— AIM OF THE EXERCISE —
From the data below, copy each line that includes the word "metrics".

— GIVEN ENTRIES —
++++++++

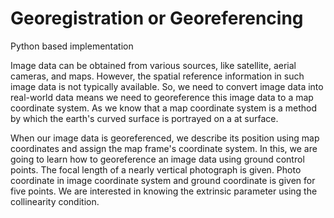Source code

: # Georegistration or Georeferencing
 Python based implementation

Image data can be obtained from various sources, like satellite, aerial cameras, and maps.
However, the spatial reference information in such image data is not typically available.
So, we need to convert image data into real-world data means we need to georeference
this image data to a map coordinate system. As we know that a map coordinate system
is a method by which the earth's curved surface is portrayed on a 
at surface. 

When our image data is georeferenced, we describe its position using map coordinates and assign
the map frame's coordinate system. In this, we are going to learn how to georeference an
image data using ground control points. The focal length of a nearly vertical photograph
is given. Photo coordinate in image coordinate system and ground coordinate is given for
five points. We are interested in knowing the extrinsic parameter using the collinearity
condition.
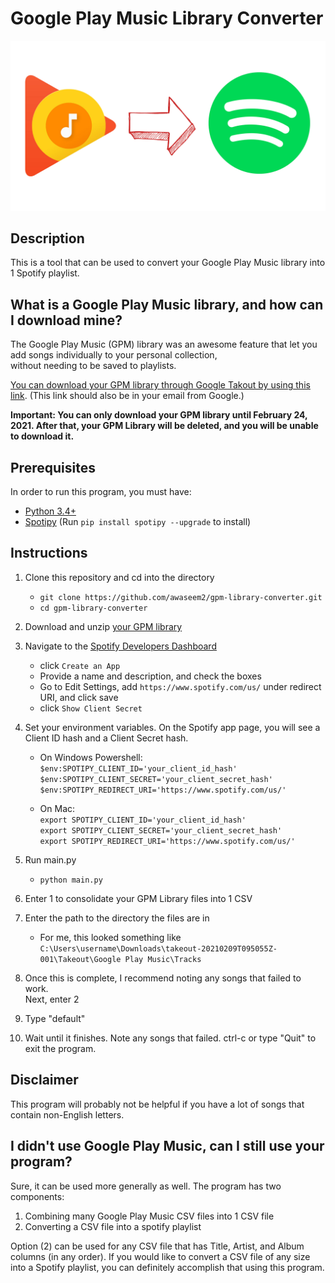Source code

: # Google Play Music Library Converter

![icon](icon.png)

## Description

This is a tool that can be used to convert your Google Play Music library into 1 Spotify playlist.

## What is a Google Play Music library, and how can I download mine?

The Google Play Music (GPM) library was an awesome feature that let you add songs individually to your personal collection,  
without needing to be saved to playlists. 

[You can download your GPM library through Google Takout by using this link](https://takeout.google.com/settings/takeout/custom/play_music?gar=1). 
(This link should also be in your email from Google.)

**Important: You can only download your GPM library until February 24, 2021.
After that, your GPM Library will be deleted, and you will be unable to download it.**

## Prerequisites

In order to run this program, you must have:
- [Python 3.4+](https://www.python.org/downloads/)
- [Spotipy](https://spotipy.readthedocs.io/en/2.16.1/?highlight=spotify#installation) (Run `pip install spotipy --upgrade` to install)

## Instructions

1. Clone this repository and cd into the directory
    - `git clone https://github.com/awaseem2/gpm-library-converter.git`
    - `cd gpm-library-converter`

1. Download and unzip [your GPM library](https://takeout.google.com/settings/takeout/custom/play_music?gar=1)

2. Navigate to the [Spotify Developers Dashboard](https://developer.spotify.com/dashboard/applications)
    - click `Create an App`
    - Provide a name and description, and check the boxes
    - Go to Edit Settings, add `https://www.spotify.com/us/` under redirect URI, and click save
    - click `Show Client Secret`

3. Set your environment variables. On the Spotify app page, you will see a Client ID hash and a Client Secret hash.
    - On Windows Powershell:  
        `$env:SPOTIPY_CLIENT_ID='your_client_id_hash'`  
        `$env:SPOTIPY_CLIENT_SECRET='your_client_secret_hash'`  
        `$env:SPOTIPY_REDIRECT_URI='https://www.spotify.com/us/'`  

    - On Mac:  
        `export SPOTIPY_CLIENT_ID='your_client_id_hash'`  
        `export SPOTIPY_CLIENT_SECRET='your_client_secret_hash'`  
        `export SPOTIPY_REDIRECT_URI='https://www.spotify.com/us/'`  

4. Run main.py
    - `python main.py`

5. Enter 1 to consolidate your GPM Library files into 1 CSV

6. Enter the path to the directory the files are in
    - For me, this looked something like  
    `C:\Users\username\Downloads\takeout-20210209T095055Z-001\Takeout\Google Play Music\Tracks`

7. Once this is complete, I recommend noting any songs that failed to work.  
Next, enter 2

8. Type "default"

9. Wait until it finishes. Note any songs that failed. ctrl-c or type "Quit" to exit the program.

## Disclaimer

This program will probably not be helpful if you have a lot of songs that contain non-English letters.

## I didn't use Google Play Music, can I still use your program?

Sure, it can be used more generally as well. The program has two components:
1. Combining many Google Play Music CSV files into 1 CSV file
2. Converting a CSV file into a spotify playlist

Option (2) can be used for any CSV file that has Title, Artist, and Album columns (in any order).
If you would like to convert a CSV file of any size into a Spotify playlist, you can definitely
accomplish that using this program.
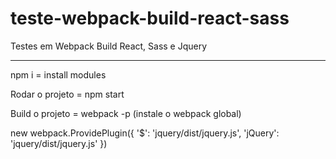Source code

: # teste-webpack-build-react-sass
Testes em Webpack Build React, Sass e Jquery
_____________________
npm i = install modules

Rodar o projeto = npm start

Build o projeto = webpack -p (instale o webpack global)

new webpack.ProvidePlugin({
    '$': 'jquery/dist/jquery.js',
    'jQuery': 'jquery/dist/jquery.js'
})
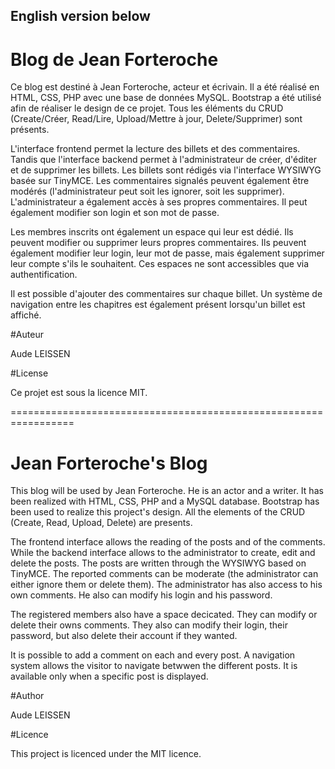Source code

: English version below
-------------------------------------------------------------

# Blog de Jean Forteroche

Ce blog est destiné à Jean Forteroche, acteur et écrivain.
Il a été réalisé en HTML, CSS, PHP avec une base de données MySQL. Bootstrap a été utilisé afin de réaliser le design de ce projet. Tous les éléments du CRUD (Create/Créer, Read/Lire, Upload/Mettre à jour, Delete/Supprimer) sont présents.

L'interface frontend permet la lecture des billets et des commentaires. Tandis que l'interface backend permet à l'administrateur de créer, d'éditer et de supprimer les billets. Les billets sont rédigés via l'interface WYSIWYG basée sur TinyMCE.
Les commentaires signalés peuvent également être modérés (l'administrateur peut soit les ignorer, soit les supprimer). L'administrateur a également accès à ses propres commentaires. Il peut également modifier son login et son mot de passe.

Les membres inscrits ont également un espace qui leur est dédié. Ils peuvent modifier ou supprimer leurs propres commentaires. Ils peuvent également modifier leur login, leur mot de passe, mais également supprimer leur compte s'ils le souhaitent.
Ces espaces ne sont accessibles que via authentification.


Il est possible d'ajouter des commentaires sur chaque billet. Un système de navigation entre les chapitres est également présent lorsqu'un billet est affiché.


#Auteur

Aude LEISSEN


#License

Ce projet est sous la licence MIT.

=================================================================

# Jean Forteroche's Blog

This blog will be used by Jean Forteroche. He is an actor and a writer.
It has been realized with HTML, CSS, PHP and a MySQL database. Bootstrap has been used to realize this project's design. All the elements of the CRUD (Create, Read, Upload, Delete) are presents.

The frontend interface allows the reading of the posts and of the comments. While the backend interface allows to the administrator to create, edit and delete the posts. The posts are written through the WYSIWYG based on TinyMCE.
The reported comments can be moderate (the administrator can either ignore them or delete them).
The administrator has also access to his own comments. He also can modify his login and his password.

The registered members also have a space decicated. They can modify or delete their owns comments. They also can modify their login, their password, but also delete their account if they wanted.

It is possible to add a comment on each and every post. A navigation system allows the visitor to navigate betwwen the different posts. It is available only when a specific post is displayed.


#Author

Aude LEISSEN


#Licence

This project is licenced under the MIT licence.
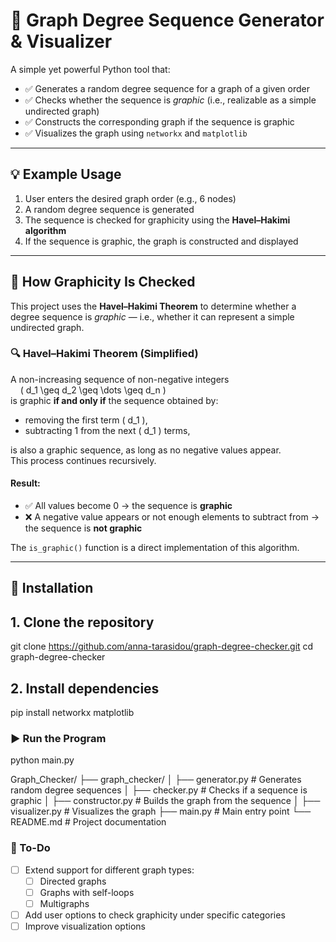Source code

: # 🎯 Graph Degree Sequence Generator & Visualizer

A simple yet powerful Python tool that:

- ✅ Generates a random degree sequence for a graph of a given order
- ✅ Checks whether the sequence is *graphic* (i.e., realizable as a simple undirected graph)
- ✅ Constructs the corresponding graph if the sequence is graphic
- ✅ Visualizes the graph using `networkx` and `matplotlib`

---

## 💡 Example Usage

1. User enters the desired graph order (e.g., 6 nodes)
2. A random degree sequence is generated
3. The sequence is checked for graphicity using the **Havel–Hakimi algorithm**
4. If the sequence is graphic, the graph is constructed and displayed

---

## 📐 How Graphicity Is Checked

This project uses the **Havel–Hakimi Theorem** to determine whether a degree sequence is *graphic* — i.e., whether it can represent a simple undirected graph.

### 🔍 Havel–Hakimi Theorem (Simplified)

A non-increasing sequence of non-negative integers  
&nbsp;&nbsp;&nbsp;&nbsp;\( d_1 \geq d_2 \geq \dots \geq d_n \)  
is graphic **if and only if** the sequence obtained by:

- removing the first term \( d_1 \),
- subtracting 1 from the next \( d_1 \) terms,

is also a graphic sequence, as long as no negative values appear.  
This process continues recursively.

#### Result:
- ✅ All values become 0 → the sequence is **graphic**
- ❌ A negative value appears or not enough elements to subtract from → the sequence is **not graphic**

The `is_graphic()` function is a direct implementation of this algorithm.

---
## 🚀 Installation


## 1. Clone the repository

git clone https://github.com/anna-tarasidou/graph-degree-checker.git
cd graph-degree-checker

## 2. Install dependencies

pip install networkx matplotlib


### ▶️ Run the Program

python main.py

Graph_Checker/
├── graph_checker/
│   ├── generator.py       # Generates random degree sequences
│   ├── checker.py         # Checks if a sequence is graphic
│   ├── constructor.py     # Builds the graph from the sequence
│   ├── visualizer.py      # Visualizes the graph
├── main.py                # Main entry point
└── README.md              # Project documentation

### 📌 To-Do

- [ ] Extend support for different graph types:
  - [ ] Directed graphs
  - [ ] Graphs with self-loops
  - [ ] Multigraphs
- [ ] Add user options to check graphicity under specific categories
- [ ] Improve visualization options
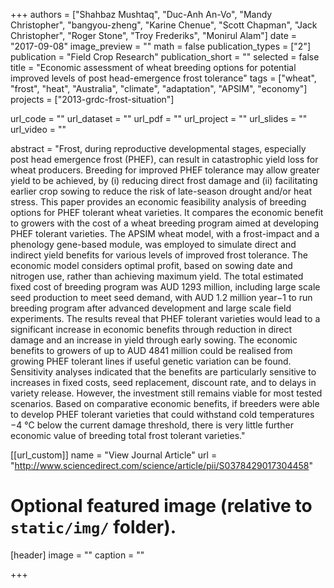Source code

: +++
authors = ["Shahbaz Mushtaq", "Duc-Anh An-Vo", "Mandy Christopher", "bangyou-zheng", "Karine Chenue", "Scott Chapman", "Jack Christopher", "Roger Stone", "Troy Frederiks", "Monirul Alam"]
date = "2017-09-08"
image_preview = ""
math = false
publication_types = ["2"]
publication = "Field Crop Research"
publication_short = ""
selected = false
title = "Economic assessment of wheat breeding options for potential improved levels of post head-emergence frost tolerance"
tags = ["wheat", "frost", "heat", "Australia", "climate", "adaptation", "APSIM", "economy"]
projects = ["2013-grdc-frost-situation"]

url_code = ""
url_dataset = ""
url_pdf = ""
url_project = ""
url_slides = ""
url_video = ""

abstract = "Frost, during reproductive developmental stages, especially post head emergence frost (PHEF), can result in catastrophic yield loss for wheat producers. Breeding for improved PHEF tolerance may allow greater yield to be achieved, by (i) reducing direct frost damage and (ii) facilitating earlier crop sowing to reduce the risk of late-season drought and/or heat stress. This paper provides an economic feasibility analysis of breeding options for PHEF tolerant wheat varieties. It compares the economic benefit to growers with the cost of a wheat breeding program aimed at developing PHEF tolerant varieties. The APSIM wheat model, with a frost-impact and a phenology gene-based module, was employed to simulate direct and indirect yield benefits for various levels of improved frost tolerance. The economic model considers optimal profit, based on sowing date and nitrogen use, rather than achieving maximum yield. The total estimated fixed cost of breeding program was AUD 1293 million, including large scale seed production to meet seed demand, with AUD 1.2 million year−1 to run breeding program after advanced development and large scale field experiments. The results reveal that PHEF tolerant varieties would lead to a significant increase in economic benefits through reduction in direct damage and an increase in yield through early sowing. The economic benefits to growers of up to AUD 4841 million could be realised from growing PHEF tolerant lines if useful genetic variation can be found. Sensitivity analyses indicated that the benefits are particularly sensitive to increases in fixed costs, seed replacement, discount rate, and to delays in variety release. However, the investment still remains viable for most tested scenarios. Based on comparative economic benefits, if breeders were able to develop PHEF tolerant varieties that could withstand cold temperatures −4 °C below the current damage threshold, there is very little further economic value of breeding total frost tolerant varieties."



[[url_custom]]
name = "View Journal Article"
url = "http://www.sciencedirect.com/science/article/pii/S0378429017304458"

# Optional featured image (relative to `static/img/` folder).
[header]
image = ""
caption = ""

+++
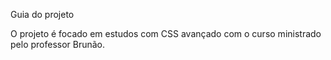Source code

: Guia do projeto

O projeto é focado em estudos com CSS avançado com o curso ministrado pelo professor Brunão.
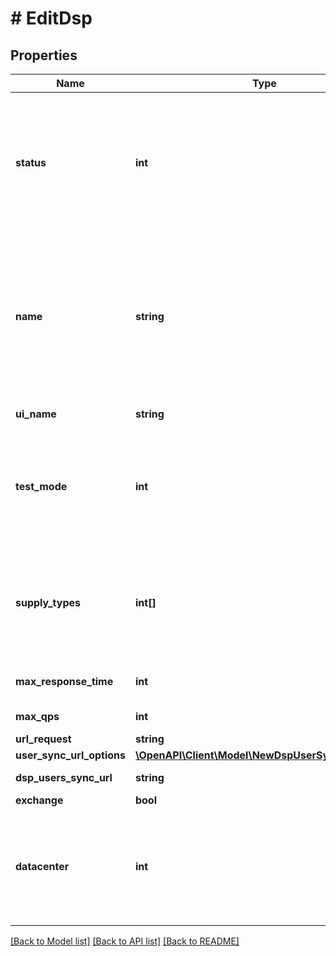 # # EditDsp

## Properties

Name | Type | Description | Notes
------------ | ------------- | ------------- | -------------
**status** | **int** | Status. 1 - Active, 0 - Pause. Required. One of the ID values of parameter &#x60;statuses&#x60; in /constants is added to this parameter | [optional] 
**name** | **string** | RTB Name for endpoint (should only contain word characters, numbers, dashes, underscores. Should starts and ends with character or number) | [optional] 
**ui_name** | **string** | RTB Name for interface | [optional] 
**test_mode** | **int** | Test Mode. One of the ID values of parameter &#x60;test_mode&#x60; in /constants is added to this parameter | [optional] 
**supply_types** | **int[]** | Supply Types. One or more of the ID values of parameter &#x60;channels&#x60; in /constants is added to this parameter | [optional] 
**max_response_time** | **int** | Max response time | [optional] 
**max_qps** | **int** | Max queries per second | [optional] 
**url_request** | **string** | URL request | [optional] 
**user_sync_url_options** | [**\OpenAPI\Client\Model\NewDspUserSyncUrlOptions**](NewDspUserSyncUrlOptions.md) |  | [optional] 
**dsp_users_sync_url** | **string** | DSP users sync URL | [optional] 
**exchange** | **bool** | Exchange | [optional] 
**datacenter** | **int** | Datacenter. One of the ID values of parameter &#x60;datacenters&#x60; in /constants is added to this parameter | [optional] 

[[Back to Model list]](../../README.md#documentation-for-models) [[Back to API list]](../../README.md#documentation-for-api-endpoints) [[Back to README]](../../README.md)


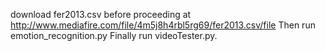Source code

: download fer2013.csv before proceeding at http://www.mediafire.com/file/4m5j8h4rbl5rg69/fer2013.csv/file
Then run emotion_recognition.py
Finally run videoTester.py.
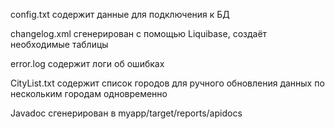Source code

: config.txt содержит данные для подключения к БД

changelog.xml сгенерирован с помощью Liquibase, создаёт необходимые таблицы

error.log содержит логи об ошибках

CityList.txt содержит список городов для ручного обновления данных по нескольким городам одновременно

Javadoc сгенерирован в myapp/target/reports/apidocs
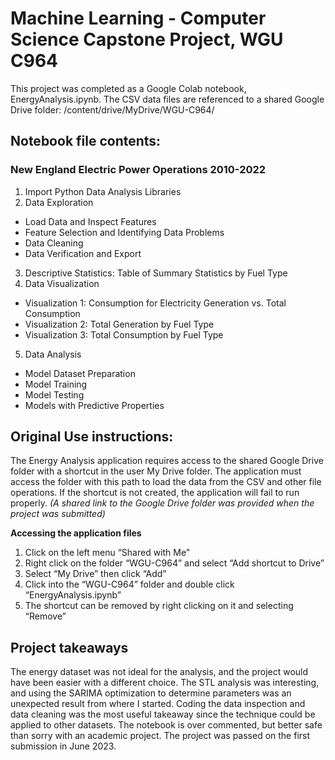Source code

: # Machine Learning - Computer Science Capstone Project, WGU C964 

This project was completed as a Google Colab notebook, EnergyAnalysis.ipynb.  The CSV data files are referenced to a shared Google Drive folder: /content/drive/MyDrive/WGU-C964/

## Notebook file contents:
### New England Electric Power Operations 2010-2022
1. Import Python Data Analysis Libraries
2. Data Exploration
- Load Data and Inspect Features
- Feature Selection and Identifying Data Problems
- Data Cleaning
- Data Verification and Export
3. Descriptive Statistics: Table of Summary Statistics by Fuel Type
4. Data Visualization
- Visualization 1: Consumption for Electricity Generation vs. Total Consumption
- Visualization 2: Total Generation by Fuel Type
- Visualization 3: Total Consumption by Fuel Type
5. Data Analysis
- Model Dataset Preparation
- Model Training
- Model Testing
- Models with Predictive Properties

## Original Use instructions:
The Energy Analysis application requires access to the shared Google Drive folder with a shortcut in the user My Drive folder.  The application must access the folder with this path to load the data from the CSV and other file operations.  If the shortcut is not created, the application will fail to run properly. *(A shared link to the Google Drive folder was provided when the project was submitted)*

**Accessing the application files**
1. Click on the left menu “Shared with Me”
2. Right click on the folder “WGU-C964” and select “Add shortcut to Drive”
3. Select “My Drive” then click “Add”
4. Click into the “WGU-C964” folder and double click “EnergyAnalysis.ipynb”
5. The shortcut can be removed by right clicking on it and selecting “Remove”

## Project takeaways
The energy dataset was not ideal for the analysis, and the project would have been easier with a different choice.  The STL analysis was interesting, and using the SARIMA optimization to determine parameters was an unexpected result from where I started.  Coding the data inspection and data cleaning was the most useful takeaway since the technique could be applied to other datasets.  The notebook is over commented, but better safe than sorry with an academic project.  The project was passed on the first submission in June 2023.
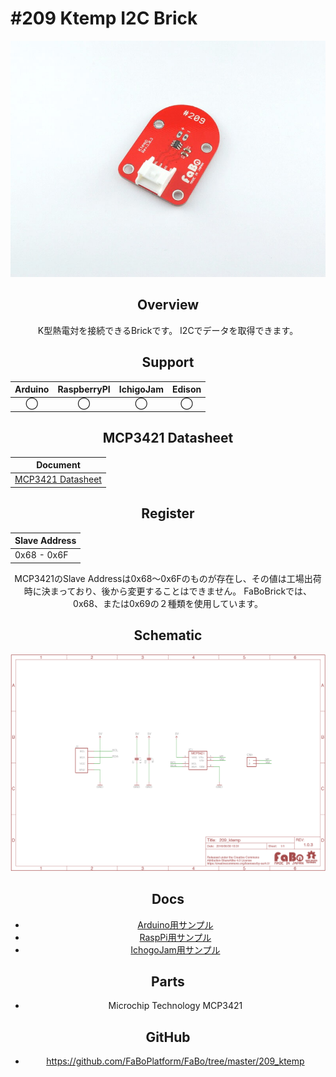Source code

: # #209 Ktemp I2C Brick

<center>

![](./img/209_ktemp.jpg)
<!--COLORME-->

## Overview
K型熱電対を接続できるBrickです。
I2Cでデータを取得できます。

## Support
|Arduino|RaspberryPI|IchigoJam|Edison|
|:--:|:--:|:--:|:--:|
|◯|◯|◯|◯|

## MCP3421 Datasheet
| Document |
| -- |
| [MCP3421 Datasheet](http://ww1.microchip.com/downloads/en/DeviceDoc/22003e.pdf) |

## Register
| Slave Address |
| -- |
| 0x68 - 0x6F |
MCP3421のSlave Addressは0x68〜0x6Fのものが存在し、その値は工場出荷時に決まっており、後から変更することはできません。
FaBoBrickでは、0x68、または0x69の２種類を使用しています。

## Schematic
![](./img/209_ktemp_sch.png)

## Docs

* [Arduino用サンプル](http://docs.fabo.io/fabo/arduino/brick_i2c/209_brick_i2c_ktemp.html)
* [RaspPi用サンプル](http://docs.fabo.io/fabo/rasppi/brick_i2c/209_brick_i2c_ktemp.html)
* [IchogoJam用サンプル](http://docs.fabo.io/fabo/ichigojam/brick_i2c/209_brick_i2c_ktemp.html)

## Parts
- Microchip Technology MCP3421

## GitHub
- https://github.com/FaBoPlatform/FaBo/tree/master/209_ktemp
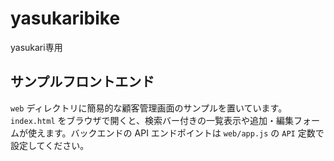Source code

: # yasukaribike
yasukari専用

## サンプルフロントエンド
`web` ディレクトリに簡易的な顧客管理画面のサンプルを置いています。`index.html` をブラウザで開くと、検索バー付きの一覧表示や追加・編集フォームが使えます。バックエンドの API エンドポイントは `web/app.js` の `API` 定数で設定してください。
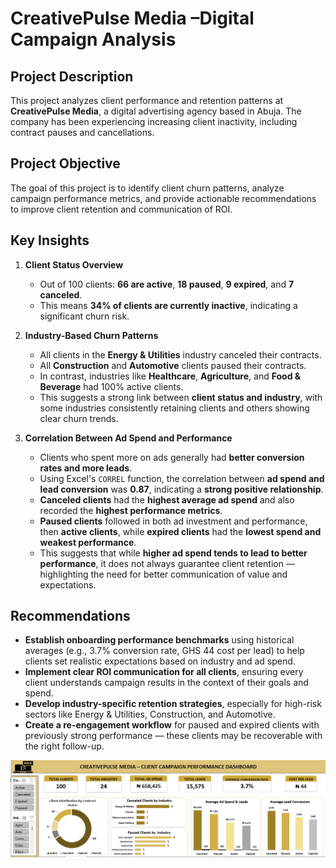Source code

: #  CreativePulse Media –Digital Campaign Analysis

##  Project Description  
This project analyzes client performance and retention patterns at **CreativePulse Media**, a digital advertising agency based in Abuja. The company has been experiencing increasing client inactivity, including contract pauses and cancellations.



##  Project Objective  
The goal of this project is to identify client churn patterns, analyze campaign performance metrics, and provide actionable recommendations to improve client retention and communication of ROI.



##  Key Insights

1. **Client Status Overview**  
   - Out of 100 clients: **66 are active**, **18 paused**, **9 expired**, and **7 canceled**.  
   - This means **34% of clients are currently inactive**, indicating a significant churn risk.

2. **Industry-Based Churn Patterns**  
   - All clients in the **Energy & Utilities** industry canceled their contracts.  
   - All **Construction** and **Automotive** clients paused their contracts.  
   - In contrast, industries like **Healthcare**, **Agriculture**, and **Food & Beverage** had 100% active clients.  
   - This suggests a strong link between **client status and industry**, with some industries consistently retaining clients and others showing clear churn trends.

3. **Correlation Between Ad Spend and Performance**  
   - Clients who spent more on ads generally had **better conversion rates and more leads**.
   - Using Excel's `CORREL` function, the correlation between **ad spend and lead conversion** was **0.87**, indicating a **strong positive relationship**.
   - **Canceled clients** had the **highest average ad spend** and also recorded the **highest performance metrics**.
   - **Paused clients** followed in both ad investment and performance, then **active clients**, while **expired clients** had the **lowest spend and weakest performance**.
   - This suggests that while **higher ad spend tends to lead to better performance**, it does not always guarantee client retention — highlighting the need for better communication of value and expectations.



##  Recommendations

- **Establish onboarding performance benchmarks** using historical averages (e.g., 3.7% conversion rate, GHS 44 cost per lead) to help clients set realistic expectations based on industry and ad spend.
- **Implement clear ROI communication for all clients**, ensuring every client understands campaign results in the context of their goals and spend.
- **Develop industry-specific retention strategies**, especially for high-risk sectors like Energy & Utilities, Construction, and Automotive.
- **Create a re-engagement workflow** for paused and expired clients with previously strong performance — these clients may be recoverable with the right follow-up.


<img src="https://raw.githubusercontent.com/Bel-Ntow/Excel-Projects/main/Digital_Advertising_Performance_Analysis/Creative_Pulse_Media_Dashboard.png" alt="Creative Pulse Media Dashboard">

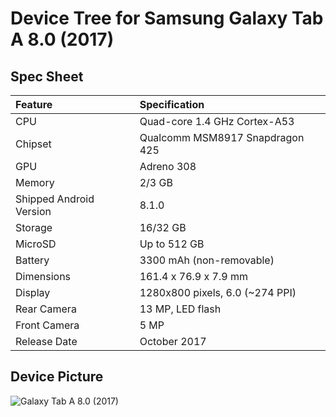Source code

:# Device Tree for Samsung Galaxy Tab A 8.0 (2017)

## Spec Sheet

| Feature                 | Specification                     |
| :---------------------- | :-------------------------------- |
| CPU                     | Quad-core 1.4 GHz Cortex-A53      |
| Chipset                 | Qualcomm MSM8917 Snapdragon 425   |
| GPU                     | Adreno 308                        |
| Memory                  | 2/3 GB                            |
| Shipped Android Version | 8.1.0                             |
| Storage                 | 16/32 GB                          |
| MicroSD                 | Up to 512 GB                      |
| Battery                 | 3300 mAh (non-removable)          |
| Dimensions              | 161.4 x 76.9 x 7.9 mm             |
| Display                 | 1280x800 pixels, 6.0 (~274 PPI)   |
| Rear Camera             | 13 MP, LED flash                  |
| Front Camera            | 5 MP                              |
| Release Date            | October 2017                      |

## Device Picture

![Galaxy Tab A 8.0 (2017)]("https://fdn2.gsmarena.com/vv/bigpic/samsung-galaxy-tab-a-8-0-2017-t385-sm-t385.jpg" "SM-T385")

++++++++

— OUTPUT BELOW —
The goal of this project is to identify client churn patterns, analyze campaign performance metrics, and provide actionable recommendations to improve client retention and communication of ROI.
   - **Canceled clients** had the **highest average ad spend** and also recorded the **highest performance metrics**.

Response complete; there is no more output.